Chain movie theaters will start having to post calorie counts on popcorn and other concessions.

If you’re unsure whether that scoop of mac and cheese from the Whole Foods buffet or that tub of popcorn from your local AMC theater will put you over your calorie limit for the day—wonder no more.

Starting Monday, food outlets with 20 or more locations in the U.S. must comply with Food and Drug Administration rules requiring them to list the calorie counts for meals, snacks, and, in some cases, alcohol on their menus and menu boards.

And it’s not just sit-down restaurants: Amusement parks, bakeries, coffee shops, delis, drive-thrus, grocery stores, ice cream parlors, movie theaters, takeout and delivery chains, self-serve buffets, and even salad bars will have to bear calorie information, too.

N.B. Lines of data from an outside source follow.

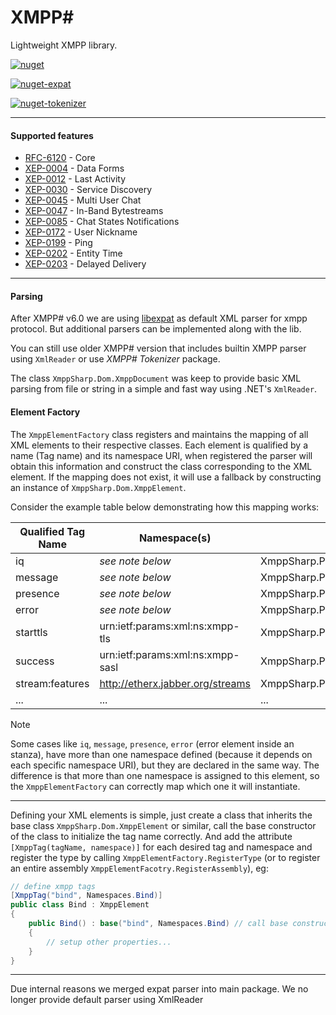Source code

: # XMPP#
Lightweight XMPP library.

[![nuget](https://img.shields.io/badge/XmppSharp-1?style=plastic&logo=nuget&label=NuGet&color=blue)](https://www.nuget.org/packages/XmppSharp/)

[![nuget-expat](https://img.shields.io/badge/XmppSharp.Expat-1?style=plastic&logo=nuget&label=NuGet&color=green)](https://www.nuget.org/packages/XmppSharp.Expat/)

[![nuget-tokenizer](https://img.shields.io/badge/XmppSharp.Tokenizer-1?style=plastic&logo=nuget&label=NuGet&color=orange)](https://www.nuget.org/packages/XmppSharp.Tokenizer/)

____

#### Supported features

- [RFC-6120](https://xmpp.org/rfcs/rfc6120.html) - Core
- [XEP-0004](https://xmpp.org/extensions/xep-0004.html) - Data Forms
- [XEP-0012](https://xmpp.org/extensions/xep-0012.html) - Last Activity
- [XEP-0030](https://xmpp.org/extensions/xep-0030.html) - Service Discovery
- [XEP-0045](https://xmpp.org/extensions/xep-0045.html) - Multi User Chat
- [XEP-0047](https://xmpp.org/extensions/xep-0047.html) - In-Band Bytestreams
- [XEP-0085](https://xmpp.org/extensions/xep-0085.html) - Chat States Notifications
- [XEP-0172](https://xmpp.org/extensions/xep-0172.html) - User Nickname
- [XEP-0199](https://xmpp.org/extensions/xep-0199.html) - Ping
- [XEP-0202](https://xmpp.org/extensions/xep-0202.html) - Entity Time
- [XEP-0203](https://xmpp.org/extensions/xep-0203.html) - Delayed Delivery

____

#### Parsing

After XMPP# v6.0 we are using [libexpat](https://github.com/libexpat/libexpat/) as default XML parser for xmpp protocol. But additional parsers can be implemented along with the lib.

You can still use older XMPP# version that includes builtin XMPP parser using `XmlReader` or use <i>XMPP# Tokenizer</i> package.

The class `XmppSharp.Dom.XmppDocument` was keep to provide basic XML parsing from file or string in a simple and fast way using .NET's `XmlReader`.

#### Element Factory

The `XmppElementFactory` class registers and maintains the mapping of all XML elements to their respective classes. Each element is qualified by a name (Tag name) and its namespace URI, when registered the parser will obtain this information and construct the class corresponding to the XML element. If the mapping does not exist, it will use a fallback by constructing an instance of `XmppSharp.Dom.XmppElement`.

Consider the example table below demonstrating how this mapping works:

| Qualified Tag Name | Namespace(s) | Mapped Class |
| ------------------ | ------------ | ------------ |
iq|*see note below*|XmppSharp.Protocol.Core.Iq
message|*see note below*|XmppSharp.Protocol.Core.Message
presence|*see note below*|XmppSharp.Protocol.Core.Presence
error|*see note below*|XmppSharp.Protocol.Base.StanzaError
starttls|urn:ietf:params:xml:ns:xmpp-tls|XmppSharp.Protocol.Tls.StartTls
success|urn:ietf:params:xml:ns:xmpp-sasl|XmppSharp.Protocol.Sasl.Success
stream:features|http://etherx.jabber.org/streams|XmppSharp.Protocol.Base.StreamFeatures
...|...|...

> [!NOTE]
> Some cases like `iq`, `message`, `presence`, `error` (error element inside an stanza), have more than one namespace defined (because it depends on each specific namespace URI), but they are declared in the same way. The difference is that more than one namespace is assigned to this element, so the `XmppElementFactory` can correctly map which one it will instantiate.

<hr/>

Defining your XML elements is simple, just create a class that inherits the base class `XmppSharp.Dom.XmppElement` or similar, call the base constructor of the class to initialize the tag name correctly. And add the attribute `[XmppTag(tagName, namespace)]` for each desired tag and namespace and register the type by calling `XmppElementFactory.RegisterType` (or to register an entire assembly `XmppElementFacotry.RegisterAssembly`), eg:

```cs
// define xmpp tags
[XmppTag("bind", Namespaces.Bind)]
public class Bind : XmppElement
{
    public Bind() : base("bind", Namespaces.Bind) // call base constructor to setup this element instance.
    {
        // setup other properties...
    }
}
```

<hr/>

Due internal reasons we merged expat parser into main package. We no longer provide default parser using XmlReader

“This is a victory for consumers,” says Amy Keating, R.D., a dietitian at Consumer Reports. “Having the calories on menus gives consumers the opportunity to make informed choices, and while there are other nutrients to consider, it’s a great start.” (If you’d like to see more nutritional information—such as sugars, saturated fat, and sodium content—when ordering, food establishments must supply it in written form.)

More on Healthy Eating

You may have already noticed calorie information at some chains. Certain states and cities, such as California, Philadelphia, and Vermont, have their own labeling laws. And some nationwide chains, such as Baskin-Robbins, Carl’s Jr., Chick-fil-A, Dunkin’ Donuts, Jamba Juice, McDonald’s, Panera Bread, Starbucks, and Subway, were already voluntarily listing calories on their in-store menus and menu boards.

But now, after years of delays— the most recent of which was driven primarily by pressure from pizza delivery chains, such as Domino’s Pizza, and trade groups representing convenience stores and independent grocers—calorie menu labeling rules are being enforced everywhere.

A Recipe for Healthier Eating?

Americans consume about a third of their food and drink calories away from home, according to the FDA. And a recent report by food and beverage market research firm The Hartman Group found that the majority of Americans believe they eat less healthfully when dining out.

“Our biggest challenge with overweight and obesity is that we are more and more sedentary and we have a food chain that’s high in energy density [calories] and readily accessible to everyone in the U.S.,” says Eric R. Muth, Ph.D., a professor of psychology in the College of Behavioral, Social and Health Sciences at Clemson University.

Experts say that calorie labeling requirements are indeed a step in the right direction for improving consumer health, but research on exactly how they will influence people’s eating decisions is largely mixed, Muth says.

Does menu labeling help you make better food choices at a restaurant, for example? Or will you still eat that 1,500-calorie sundae because, well, it’s what you feel like?

Scientific studies on the topic are difficult to perform, Muth says, and because of that, there aren’t many high-quality studies to answer this question. Still, there are some things we do know.

For one, experts say, people are notoriously bad at estimating the number of calories in foods. A small study of 55 people published in the journal Appetite in 2006, for example, found that volunteers tended to overestimate the number of calories in unhealthy foods (such as soda, french fries, and cookies) by 17 percent, and underestimate the number in healthy foods (such as salad, black beans, and fish) by 16 percent.

Even trained dietitians, Muth says, aren’t great at estimating the exact number of calories they eat in a day.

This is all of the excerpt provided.